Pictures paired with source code

########################################

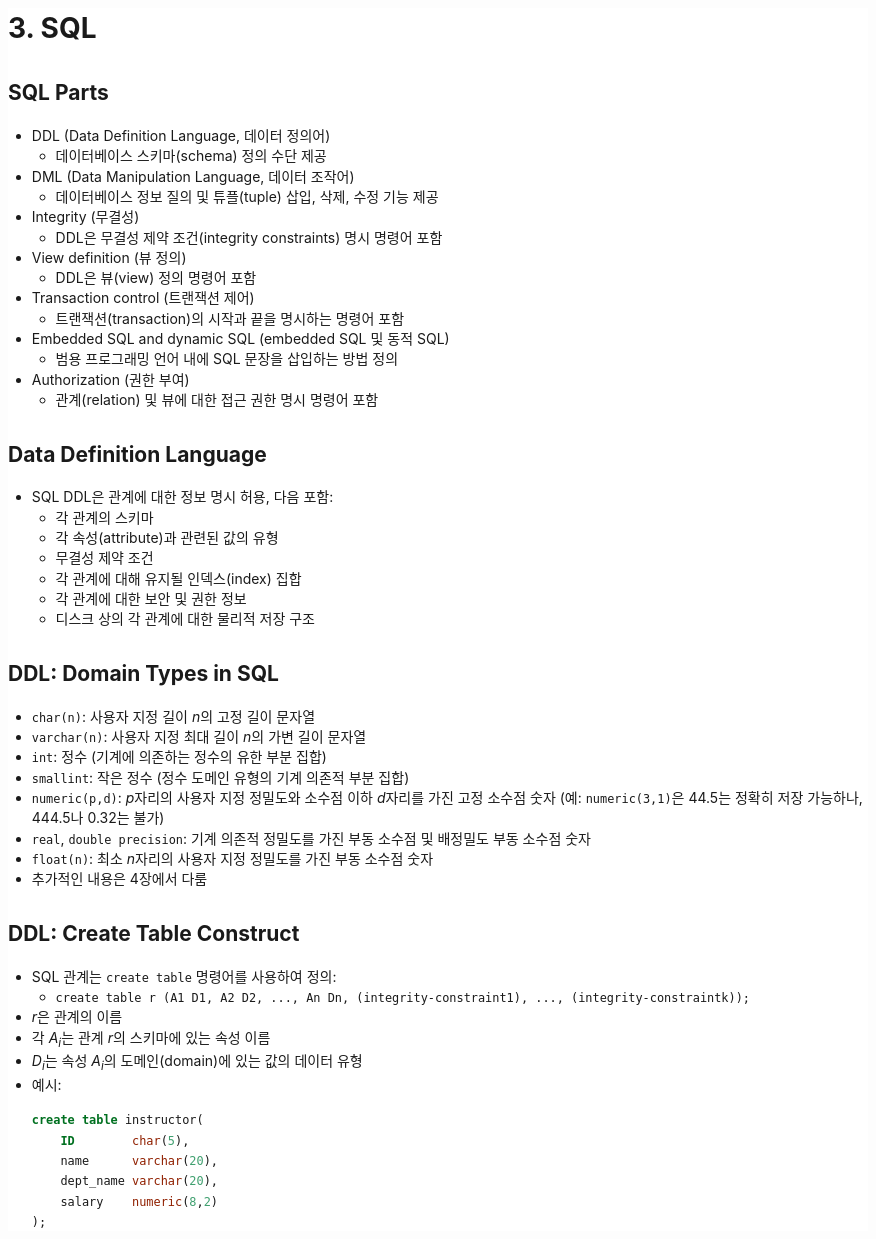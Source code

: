 # 3. SQL

## SQL Parts

  * DDL (Data Definition Language, 데이터 정의어)
      * 데이터베이스 스키마(schema) 정의 수단 제공
  * DML (Data Manipulation Language, 데이터 조작어)
      * 데이터베이스 정보 질의 및 튜플(tuple) 삽입, 삭제, 수정 기능 제공
  * Integrity (무결성)
      * DDL은 무결성 제약 조건(integrity constraints) 명시 명령어 포함
  * View definition (뷰 정의)
      * DDL은 뷰(view) 정의 명령어 포함
  * Transaction control (트랜잭션 제어)
      * 트랜잭션(transaction)의 시작과 끝을 명시하는 명령어 포함
  * Embedded SQL and dynamic SQL (embedded SQL 및 동적 SQL)
      * 범용 프로그래밍 언어 내에 SQL 문장을 삽입하는 방법 정의
  * Authorization (권한 부여)
      * 관계(relation) 및 뷰에 대한 접근 권한 명시 명령어 포함

## Data Definition Language

  * SQL DDL은 관계에 대한 정보 명시 허용, 다음 포함:
      * 각 관계의 스키마
      * 각 속성(attribute)과 관련된 값의 유형
      * 무결성 제약 조건
      * 각 관계에 대해 유지될 인덱스(index) 집합
      * 각 관계에 대한 보안 및 권한 정보
      * 디스크 상의 각 관계에 대한 물리적 저장 구조

## DDL: Domain Types in SQL

  * `char(n)`: 사용자 지정 길이 $n$의 고정 길이 문자열
  * `varchar(n)`: 사용자 지정 최대 길이 $n$의 가변 길이 문자열
  * `int`: 정수 (기계에 의존하는 정수의 유한 부분 집합)
  * `smallint`: 작은 정수 (정수 도메인 유형의 기계 의존적 부분 집합)
  * `numeric(p,d)`: $p$자리의 사용자 지정 정밀도와 소수점 이하 $d$자리를 가진 고정 소수점 숫자 (예: `numeric(3,1)`은 44.5는 정확히 저장 가능하나, 444.5나 0.32는 불가)
  * `real`, `double precision`: 기계 의존적 정밀도를 가진 부동 소수점 및 배정밀도 부동 소수점 숫자
  * `float(n)`: 최소 $n$자리의 사용자 지정 정밀도를 가진 부동 소수점 숫자
  * 추가적인 내용은 4장에서 다룸

## DDL: Create Table Construct

  * SQL 관계는 `create table` 명령어를 사용하여 정의:
      * `create table r (A1 D1, A2 D2, ..., An Dn, (integrity-constraint1), ..., (integrity-constraintk));`
  * $r$은 관계의 이름
  * 각 $A_i$는 관계 $r$의 스키마에 있는 속성 이름
  * $D_i$는 속성 $A_i$의 도메인(domain)에 있는 값의 데이터 유형
  * 예시:
    ```sql
    create table instructor(
        ID        char(5),
        name      varchar(20),
        dept_name varchar(20),
        salary    numeric(8,2)
    );
    ```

########################################

Your response must consist of the lines from the beginning of the data through the line containing "## DDL: Domain Types in SQL", transcribed exactly, with no pictures.

Source code

: # 3. SQL

## SQL Parts

  * DDL (Data Definition Language, 데이터 정의어)
      * 데이터베이스 스키마(schema) 정의 수단 제공
  * DML (Data Manipulation Language, 데이터 조작어)
      * 데이터베이스 정보 질의 및 튜플(tuple) 삽입, 삭제, 수정 기능 제공
  * Integrity (무결성)
      * DDL은 무결성 제약 조건(integrity constraints) 명시 명령어 포함
  * View definition (뷰 정의)
      * DDL은 뷰(view) 정의 명령어 포함
  * Transaction control (트랜잭션 제어)
      * 트랜잭션(transaction)의 시작과 끝을 명시하는 명령어 포함
  * Embedded SQL and dynamic SQL (embedded SQL 및 동적 SQL)
      * 범용 프로그래밍 언어 내에 SQL 문장을 삽입하는 방법 정의
  * Authorization (권한 부여)
      * 관계(relation) 및 뷰에 대한 접근 권한 명시 명령어 포함

## Data Definition Language

  * SQL DDL은 관계에 대한 정보 명시 허용, 다음 포함:
      * 각 관계의 스키마
      * 각 속성(attribute)과 관련된 값의 유형
      * 무결성 제약 조건
      * 각 관계에 대해 유지될 인덱스(index) 집합
      * 각 관계에 대한 보안 및 권한 정보
      * 디스크 상의 각 관계에 대한 물리적 저장 구조

## DDL: Domain Types in SQL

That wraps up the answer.